No matter what happened, the image of home hung in my mind, and I could face anything. Just knowing that helped me find ways to work through a harsh situation or painful reality.
|Built in 1860s, I think|
Home meant that my mother would be making a pie in the kitchen and my father would be pulling into the driveway on his John Deere tractor. We would sit at the kitchen table and talk, drinking cup after cup of coffee. Dad would tell a greatly embellished story which I had heard a hundred times, but my children would listen to it and laugh. He would sit with his long legs in front of him, and his feed cap tilted to one side, rakishly. My mom would laugh, and hold one of my children on her lap, helping him/her to eat that last piece of pie.
|Our old barn, wooden nails and all|
Home meant that we would sleep upstairs with the windows wide open. The silence would be broken only by a dog’s bark, or the sound of the hog feeders opening and closing. I would listen to the sounds an old farm house makes. I used to think that the old house would groan at night because its joints hurt; maybe they did. My children would be safe in bed while I struggled with the dilemma that sent me running home in the first place.

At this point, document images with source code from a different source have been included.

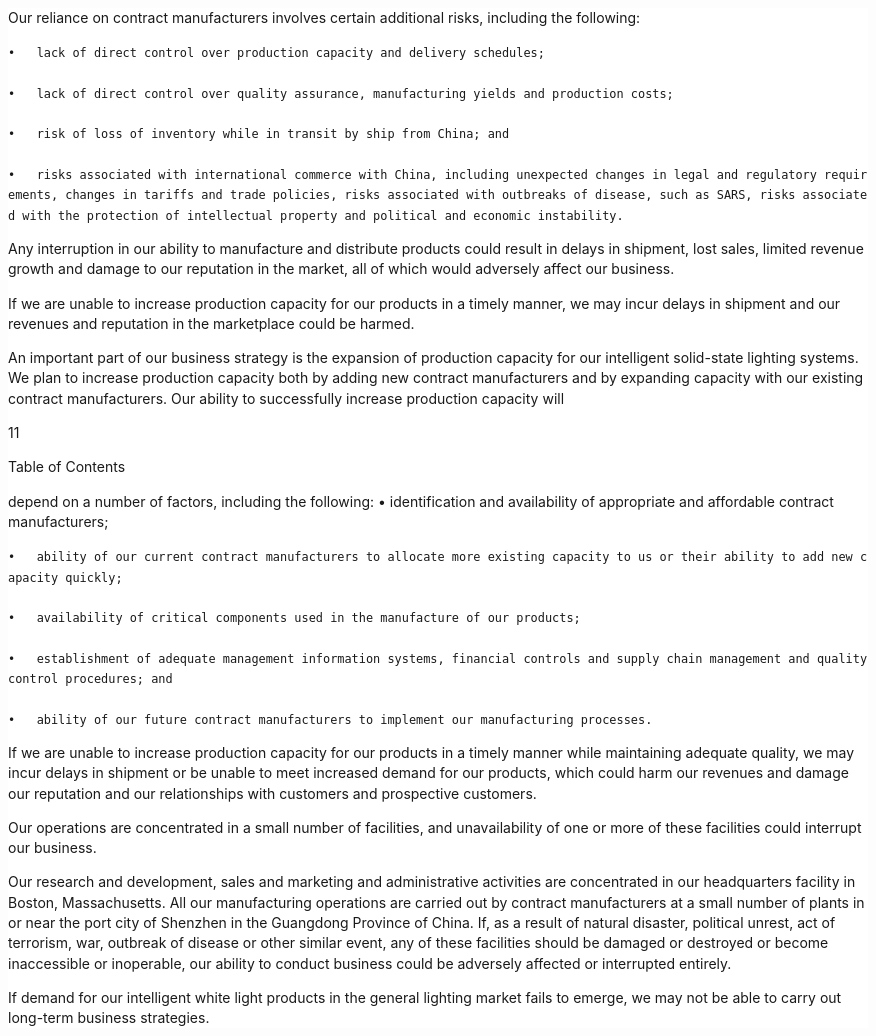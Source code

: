 Our reliance on contract manufacturers involves certain additional risks, including the following:

 	•  	lack of direct control over production capacity and delivery schedules;
 
 	•  	lack of direct control over quality assurance, manufacturing yields and production costs;
 
 	•  	risk of loss of inventory while in transit by ship from China; and
 
 	•  	risks associated with international commerce with China, including unexpected changes in legal and regulatory requirements, changes in tariffs and trade policies, risks associated with outbreaks of disease, such as SARS, risks associated with the protection of intellectual property and political and economic instability.
Any interruption in our ability to manufacture and distribute products could result in delays in shipment, lost sales, limited revenue growth and damage to our reputation in the market, all of which would adversely affect our business.

If we are unable to increase production capacity for our products in a timely manner, we may incur delays in shipment and our revenues and reputation in the marketplace could be harmed.

An important part of our business strategy is the expansion of production capacity for our intelligent solid-state lighting systems. We plan to increase production capacity both by adding new contract manufacturers and by expanding capacity with our existing contract manufacturers. Our ability to successfully increase production capacity will

11

Table of Contents

depend on a number of factors, including the following:
 	•  	identification and availability of appropriate and affordable contract manufacturers;
 
 	•  	ability of our current contract manufacturers to allocate more existing capacity to us or their ability to add new capacity quickly;
 
 	•  	availability of critical components used in the manufacture of our products;
 
 	•  	establishment of adequate management information systems, financial controls and supply chain management and quality control procedures; and
 
 	•  	ability of our future contract manufacturers to implement our manufacturing processes.
If we are unable to increase production capacity for our products in a timely manner while maintaining adequate quality, we may incur delays in shipment or be unable to meet increased demand for our products, which could harm our revenues and damage our reputation and our relationships with customers and prospective customers.

Our operations are concentrated in a small number of facilities, and unavailability of one or more of these facilities could interrupt our business.

Our research and development, sales and marketing and administrative activities are concentrated in our headquarters facility in Boston, Massachusetts. All our manufacturing operations are carried out by contract manufacturers at a small number of plants in or near the port city of Shenzhen in the Guangdong Province of China. If, as a result of natural disaster, political unrest, act of terrorism, war, outbreak of disease or other similar event, any of these facilities should be damaged or destroyed or become inaccessible or inoperable, our ability to conduct business could be adversely affected or interrupted entirely.

If demand for our intelligent white light products in the general lighting market fails to emerge, we may not be able to carry out long-term business strategies.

|North porch, Dad's boots|
|The old cistern and Mom's cactus|
But now I find myself in a peculiar time of my life. The place I always called home is gone. Gone. When my father retired from farming, they left the farm and moved into a nice house in town, near wonderful neighbors. The farmhouse was bulldozed away by new owners who built a modern home, and it won’t groan at all. The house in town, which held together the concept of home, is now up for sale, along with all the precious things that defined home for me. My parents are together in heaven, their new home.
So now my generation has the role as the keepers, the guardians of our own children’s concept of home. My home is the place they will close their eyes and picture at the desperate times of their lives, and feel a rush of relief. They can come home.
Now, I close my eyes and hear the sounds of my own home, enjoy the memories of my children running through the hall and eating my pie at my kitchen table. My home.